▶ _Problem statement_
Set out exactly, line by line, the stretch of data below that begins at the line containing "A sample Inform" and ends at the line containing "Instead of listening", with both ends kept.

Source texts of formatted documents

···

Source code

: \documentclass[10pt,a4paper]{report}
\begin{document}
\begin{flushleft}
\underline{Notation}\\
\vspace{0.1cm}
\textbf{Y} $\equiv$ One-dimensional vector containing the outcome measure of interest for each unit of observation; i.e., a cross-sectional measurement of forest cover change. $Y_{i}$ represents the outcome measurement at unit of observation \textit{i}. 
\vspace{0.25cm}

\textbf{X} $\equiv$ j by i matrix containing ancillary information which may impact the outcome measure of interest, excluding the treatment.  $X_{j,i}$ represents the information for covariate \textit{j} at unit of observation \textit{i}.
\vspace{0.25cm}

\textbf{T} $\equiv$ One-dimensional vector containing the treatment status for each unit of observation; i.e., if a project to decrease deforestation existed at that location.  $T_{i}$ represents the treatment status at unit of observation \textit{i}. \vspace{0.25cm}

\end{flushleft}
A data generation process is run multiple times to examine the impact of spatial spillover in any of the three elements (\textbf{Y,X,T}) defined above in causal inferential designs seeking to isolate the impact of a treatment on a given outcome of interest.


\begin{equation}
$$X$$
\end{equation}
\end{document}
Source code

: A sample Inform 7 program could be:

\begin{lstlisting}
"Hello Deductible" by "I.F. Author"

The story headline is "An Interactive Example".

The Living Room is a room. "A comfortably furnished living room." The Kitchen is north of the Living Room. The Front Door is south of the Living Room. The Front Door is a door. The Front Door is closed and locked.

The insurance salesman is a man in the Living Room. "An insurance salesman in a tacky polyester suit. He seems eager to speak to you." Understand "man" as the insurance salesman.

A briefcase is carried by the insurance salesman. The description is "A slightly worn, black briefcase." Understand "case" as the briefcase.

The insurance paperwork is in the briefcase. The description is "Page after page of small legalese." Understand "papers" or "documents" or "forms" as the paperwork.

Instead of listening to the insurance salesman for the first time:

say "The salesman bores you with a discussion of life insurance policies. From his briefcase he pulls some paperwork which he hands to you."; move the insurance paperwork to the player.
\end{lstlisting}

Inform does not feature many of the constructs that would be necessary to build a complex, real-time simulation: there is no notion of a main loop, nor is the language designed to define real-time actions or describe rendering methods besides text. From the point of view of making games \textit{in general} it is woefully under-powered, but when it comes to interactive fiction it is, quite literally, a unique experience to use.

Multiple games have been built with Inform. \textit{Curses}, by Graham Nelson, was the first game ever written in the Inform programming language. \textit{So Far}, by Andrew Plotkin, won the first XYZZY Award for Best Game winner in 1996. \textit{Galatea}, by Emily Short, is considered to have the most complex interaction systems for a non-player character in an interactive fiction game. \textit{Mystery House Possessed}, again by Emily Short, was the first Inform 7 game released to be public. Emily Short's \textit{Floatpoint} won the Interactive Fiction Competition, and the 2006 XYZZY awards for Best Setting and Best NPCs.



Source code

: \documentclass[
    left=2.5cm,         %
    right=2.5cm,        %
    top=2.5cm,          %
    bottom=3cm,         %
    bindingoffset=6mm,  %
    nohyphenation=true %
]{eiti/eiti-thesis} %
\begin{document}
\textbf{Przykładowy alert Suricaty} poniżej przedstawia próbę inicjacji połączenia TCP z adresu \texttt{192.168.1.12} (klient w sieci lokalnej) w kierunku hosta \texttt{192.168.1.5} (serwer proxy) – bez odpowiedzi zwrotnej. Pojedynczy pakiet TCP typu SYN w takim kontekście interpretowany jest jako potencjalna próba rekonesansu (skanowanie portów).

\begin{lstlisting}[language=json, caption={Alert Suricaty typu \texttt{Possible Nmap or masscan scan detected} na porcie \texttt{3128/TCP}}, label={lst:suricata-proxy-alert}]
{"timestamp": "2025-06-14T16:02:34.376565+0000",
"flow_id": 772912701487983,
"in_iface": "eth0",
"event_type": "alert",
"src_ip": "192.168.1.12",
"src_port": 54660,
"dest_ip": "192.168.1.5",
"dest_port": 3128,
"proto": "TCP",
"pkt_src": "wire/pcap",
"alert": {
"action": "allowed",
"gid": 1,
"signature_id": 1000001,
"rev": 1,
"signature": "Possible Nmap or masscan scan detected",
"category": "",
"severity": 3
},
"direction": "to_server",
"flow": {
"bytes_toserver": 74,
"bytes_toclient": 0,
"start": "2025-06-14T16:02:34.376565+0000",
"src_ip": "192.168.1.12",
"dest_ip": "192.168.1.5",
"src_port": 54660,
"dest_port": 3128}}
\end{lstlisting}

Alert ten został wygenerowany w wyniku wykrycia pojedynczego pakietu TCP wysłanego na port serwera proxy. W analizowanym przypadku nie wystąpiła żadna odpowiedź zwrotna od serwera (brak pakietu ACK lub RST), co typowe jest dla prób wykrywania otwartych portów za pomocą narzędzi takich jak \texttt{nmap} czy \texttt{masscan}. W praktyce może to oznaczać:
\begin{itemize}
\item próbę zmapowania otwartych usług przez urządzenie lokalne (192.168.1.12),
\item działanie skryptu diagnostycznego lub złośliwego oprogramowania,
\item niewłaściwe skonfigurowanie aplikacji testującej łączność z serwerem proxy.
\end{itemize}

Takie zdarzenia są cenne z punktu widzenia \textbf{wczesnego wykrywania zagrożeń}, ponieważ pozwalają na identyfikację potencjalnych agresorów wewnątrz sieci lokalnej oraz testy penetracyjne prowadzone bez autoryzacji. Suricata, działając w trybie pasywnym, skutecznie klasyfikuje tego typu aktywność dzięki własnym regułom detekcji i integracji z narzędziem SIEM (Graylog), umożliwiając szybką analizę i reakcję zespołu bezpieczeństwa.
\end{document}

···

▶ _Answer for this exercise_
: A sample Inform 7 program could be:

\begin{lstlisting}
"Hello Deductible" by "I.F. Author"

The story headline is "An Interactive Example".

The Living Room is a room. "A comfortably furnished living room." The Kitchen is north of the Living Room. The Front Door is south of the Living Room. The Front Door is a door. The Front Door is closed and locked.

The insurance salesman is a man in the Living Room. "An insurance salesman in a tacky polyester suit. He seems eager to speak to you." Understand "man" as the insurance salesman.

A briefcase is carried by the insurance salesman. The description is "A slightly worn, black briefcase." Understand "case" as the briefcase.

The insurance paperwork is in the briefcase. The description is "Page after page of small legalese." Understand "papers" or "documents" or "forms" as the paperwork.

Instead of listening to the insurance salesman for the first time:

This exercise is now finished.